A reader asked: Why do I keep up with this blog? What motivates me to write stuff that will help people?
I have thought about this question for a while. Some days when I cannot think of anything to write and can only see the lack of viewers, I get discouraged from writing at all.
However, I know that even if one person stumbles upon this blog and gets something of value from it, I have helped someone out there.
Information is powerful and there are hundreds of people out there looking for information regarding medicine. After getting into medical school successfully, I have some good and bad experiences that I can share to help prospective students. I have gone through the admissions and interviews process. And it was challenging at times without guidance. I hope I can be resource people trust.
Another reason for starting this blog is because of the re-occurring questions I see on premed/med student forums regarding the application process. I know there is a need for these questions to be answered clearly. A lot of replies in the forums are helpful but a lot that are downright wrong. Providing accurate information is prevents people from being mislead.
When I started this blog, I asked what will be different about my blog from the thousands of med blogs out there? I couldn’t come up with a solid answer, but I decided to start it anyways. I don’t know where I’m headed but sometimes I think the best thing is to get somewhere is to just do it and learn in the process. One reason that motivated me is how the web is still in its infancy. It has exploded into the world truly only a decade ago and it’s evolving and changing the way we interact with other humans.
If you are a medical blog reader, you will realize that there is a dialogue going on about our health care system on the internet never seen before. People are using their spare time to discuss insurance coverage, reduction of medical mistakes and how to educate better doctors. People care about these issues enough that they will talk to strangers for hours on them. That is a powerful driving force can shape our health care system to be better; this is the idea of open source collaboration.

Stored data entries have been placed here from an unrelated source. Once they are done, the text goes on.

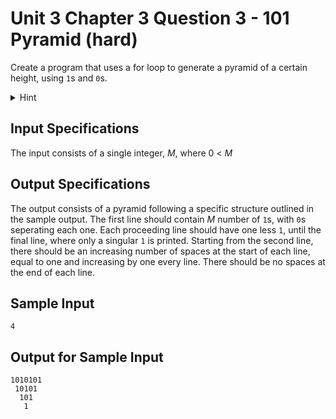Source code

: # Unit 3 Chapter 3 Question 3 - 101 Pyramid (hard)

Create a program that uses a for loop to generate a pyramid of a certain height, using `1`s and `0`s.

<details>
  <summary>Hint</summary>

  Consider multiplying '10' as one of the ways of doing this question
</details>


## Input Specifications
The input consists of a single integer, $M$, where 0 < $M$

## Output Specifications
The output consists of a pyramid following a specific structure outlined in the sample output.
The first line should contain $M$ number of `1`s, with `0`s seperating each one. Each proceeding line should have one less `1`, until the final line, where only a singular `1` is printed.
Starting from the second line, there should be an increasing number of spaces at the start of each line, equal to one and increasing by one every line. There should be no spaces at the end of each line.

## Sample Input
```
4
```

## Output for Sample Input
```
1010101
 10101
  101
   1
```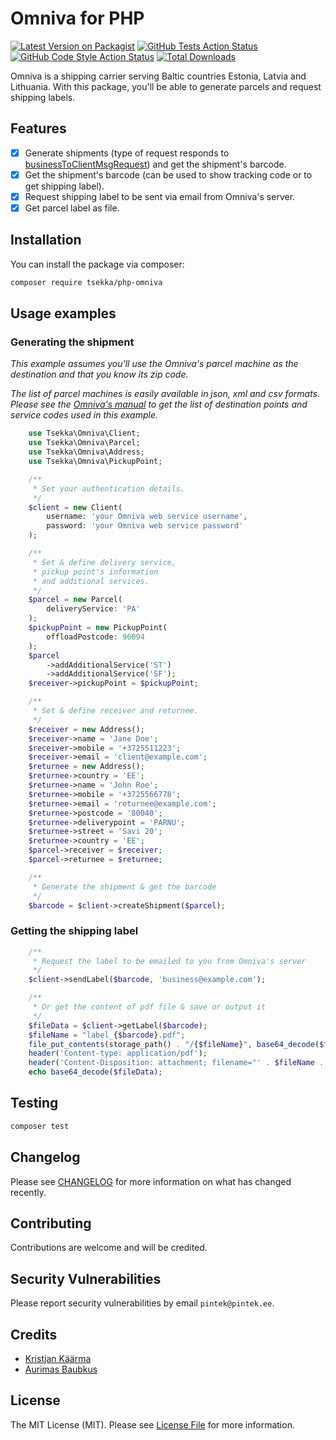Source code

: # Omniva for PHP

[![Latest Version on Packagist](https://img.shields.io/packagist/v/tsekka/omniva.svg?style=flat-square)](https://packagist.org/packages/tsekka/omniva)
[![GitHub Tests Action Status](https://img.shields.io/github/workflow/status/tsekka/omniva/run-tests?label=tests)](https://github.com/tsekka/omniva/actions?query=workflow%3Arun-tests+branch%3Amain)
[![GitHub Code Style Action Status](https://img.shields.io/github/workflow/status/tsekka/omniva/Fix%20PHP%20code%20style%20issues?label=code%20style)](https://github.com/tsekka/omniva/actions?query=workflow%3A"Fix+PHP+code+style+issues"+branch%3Amain)
[![Total Downloads](https://img.shields.io/packagist/dt/tsekka/omniva.svg?style=flat-square)](https://packagist.org/packages/tsekka/omniva)

Omniva is a shipping carrier serving Baltic countries Estonia, Latvia and Lithuania. With this package, you'll be able to generate parcels and request shipping labels.

## Features
- [x] Generate shipments (type of request responds to [businessToClientMsgRequest](https://www.omniva.ee/public/files/failid/manual_xml_dataexchange_eng.pdf)) and get the shipment's barcode.
- [x] Get the shipment's barcode (can be used to show tracking code or to get shipping label).
- [x] Request shipping label to be sent via email from Omniva's server.
- [x] Get parcel label as file.

## Installation

You can install the package via composer:

```bash
composer require tsekka/php-omniva
```

## Usage examples
### Generating the shipment
*This example assumes you'll use the Omniva's parcel machine as the destination and that you know its zip code.* 

*The list of parcel machines is easily available in json, xml and csv formats. Please see the [Omniva's manual](https://www.omniva.ee/public/files/failid/manual_xml_dataexchange_eng.pdf) to get the list of destination points and service codes used in this example.*
```php
    use Tsekka\Omniva\Client;
    use Tsekka\Omniva\Parcel;
    use Tsekka\Omniva\Address;
    use Tsekka\Omniva\PickupPoint;

    /**
     * Set your authentication details.
     */
    $client = new Client(
        username: 'your Omniva web service username',
        password: 'your Omniva web service password'
    );

    /**
     * Set & define delivery service, 
     * pickup point's information 
     * and additional services. 
     */
    $parcel = new Parcel(
        deliveryService: 'PA'
    );
    $pickupPoint = new PickupPoint(
        offloadPostcode: 96094
    );
    $parcel
        ->addAdditionalService('ST')
        ->addAdditionalService('SF');
    $receiver->pickupPoint = $pickupPoint;

    /**
     * Set & define receiver and returnee.
     */
    $receiver = new Address();
    $receiver->name = 'Jane Doe';
    $receiver->mobile = '+3725511223';
    $receiver->email = 'client@example.com';
    $returnee = new Address();
    $returnee->country = 'EE';
    $returnee->name = 'John Roe';
    $returnee->mobile = '+3725566778';
    $returnee->email = 'returnee@example.com';
    $returnee->postcode = '80040';
    $returnee->deliverypoint = 'PARNU';
    $returnee->street = 'Savi 20';
    $returnee->country = 'EE';
    $parcel->receiver = $receiver;
    $parcel->returnee = $returnee;

    /**
     * Generate the shipment & get the barcode
     */
    $barcode = $client->createShipment($parcel);
```

### Getting the shipping label
```php
    /**
     * Request the label to be emailed to you from Omniva's server
     */
    $client->sendLabel($barcode, 'business@example.com');

    /**
     * Or get the content of pdf file & save or output it
     */
    $fileData = $client->getLabel($barcode);
    $fileName = "label_{$barcode}.pdf";
    file_put_contents(storage_path() . "/{$fileName}", base64_decode($fileData));
    header('Content-type: application/pdf');
    header('Content-Disposition: attachment; filename="' . $fileName . '"');
    echo base64_decode($fileData);
```

## Testing

```bash
composer test
```

## Changelog

Please see [CHANGELOG](CHANGELOG.md) for more information on what has changed recently.

## Contributing

Contributions are welcome and will be credited.

## Security Vulnerabilities

Please report security vulnerabilities by email `pintek@pintek.ee`.

## Credits

- [Kristjan Käärma](https://github.com/tsekka)
- [Aurimas Baubkus](https://github.com/nebijokit/omniva)

## License

The MIT License (MIT). Please see [License File](LICENSE.md) for more information.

I also have a more selfish reason to blog. A mentor once said to me, “if you are serious anything, you must write it down.” So I write because I am want to learn more about medicine. Writing helps me present my thoughts clearly. Writing consistently is also good practice. It is an essential skill that everyone should improve on. All doctors need clear writing (and handwriting) to present their findings to colleagues, patients and the public.

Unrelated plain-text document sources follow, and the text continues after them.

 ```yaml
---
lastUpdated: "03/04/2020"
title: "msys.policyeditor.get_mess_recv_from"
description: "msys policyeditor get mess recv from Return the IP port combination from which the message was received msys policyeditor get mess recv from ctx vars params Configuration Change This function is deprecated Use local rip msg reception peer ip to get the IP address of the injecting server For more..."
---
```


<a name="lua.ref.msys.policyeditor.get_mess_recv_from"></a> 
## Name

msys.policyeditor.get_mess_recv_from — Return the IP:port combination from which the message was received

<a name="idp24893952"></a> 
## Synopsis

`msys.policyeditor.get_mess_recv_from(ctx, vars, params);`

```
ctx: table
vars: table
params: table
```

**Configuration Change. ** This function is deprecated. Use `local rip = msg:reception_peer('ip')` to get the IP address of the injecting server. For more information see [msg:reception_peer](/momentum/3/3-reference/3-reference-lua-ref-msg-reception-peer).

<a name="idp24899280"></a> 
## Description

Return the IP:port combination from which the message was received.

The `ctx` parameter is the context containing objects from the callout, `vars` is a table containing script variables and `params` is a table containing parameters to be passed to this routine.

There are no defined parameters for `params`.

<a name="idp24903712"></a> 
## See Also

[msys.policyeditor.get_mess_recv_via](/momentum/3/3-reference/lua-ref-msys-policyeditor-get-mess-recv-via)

The last reason I write is to remember this unique time of my life. I write here to record the amazing and heartbreaking lives of people around me. I want to remember my first patient, my failures and my process of becoming a physician. I want to remind myself to keep the traits of compassion, optimism and helping others during this long journey.
And that is why I write. Not to have a monologue but to communicate with the world. If you have any ideas or comments, I would love to hear from you. Even though we may never meet each other in person – we as two anonymous people on the internet – can still connect in a meaningful way.
“I know that even if one person stumbles upon this blog and gets something of value from it, I have helped someone out there and have added value to their lives.”
I share your sentiment. One little help can make a big difference.
Great resource. Thanks for being thoughtful
I really appreciate your work. Thank you for your post.